▶ [Dataset extract]
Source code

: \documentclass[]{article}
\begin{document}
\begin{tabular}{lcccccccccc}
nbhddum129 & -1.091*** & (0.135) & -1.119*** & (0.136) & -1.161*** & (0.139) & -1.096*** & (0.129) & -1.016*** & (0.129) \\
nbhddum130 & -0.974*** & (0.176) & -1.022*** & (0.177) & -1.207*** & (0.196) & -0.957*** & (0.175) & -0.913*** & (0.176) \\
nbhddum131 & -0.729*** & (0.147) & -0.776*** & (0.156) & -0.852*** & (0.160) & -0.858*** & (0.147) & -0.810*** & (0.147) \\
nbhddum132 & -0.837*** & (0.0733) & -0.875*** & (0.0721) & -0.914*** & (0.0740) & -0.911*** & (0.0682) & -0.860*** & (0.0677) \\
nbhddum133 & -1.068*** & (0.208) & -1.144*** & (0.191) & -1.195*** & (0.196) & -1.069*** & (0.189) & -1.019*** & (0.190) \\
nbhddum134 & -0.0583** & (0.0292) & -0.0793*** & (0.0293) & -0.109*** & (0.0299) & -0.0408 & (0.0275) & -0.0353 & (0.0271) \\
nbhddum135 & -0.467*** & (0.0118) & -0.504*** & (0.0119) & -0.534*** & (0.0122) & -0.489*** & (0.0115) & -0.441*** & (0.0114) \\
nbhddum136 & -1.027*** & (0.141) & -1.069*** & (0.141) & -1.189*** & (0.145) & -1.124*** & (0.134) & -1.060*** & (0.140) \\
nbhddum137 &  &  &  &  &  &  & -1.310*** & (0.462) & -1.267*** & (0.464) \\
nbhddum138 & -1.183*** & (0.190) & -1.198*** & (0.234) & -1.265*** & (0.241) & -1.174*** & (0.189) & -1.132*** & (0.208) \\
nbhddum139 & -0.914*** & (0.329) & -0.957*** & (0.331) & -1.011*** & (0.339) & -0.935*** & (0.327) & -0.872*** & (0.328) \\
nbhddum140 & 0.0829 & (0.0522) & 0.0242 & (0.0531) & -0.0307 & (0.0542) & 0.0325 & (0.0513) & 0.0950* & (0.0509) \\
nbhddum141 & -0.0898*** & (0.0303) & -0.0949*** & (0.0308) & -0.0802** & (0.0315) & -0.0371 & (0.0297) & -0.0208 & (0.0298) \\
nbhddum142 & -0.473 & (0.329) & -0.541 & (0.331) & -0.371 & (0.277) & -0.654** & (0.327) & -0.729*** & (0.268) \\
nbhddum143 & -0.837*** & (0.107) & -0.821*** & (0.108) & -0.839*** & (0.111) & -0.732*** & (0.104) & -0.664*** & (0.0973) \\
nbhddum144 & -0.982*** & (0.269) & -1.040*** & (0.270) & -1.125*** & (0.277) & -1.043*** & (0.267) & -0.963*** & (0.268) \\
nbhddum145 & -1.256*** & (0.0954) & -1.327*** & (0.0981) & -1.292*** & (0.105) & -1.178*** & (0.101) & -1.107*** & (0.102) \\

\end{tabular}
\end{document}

▶ [What the task asks]
Copy out every line of the material above that contains the string "begin".

▶ [Exercise output]
\begin{document}
\begin{tabular}{lcccccccccc}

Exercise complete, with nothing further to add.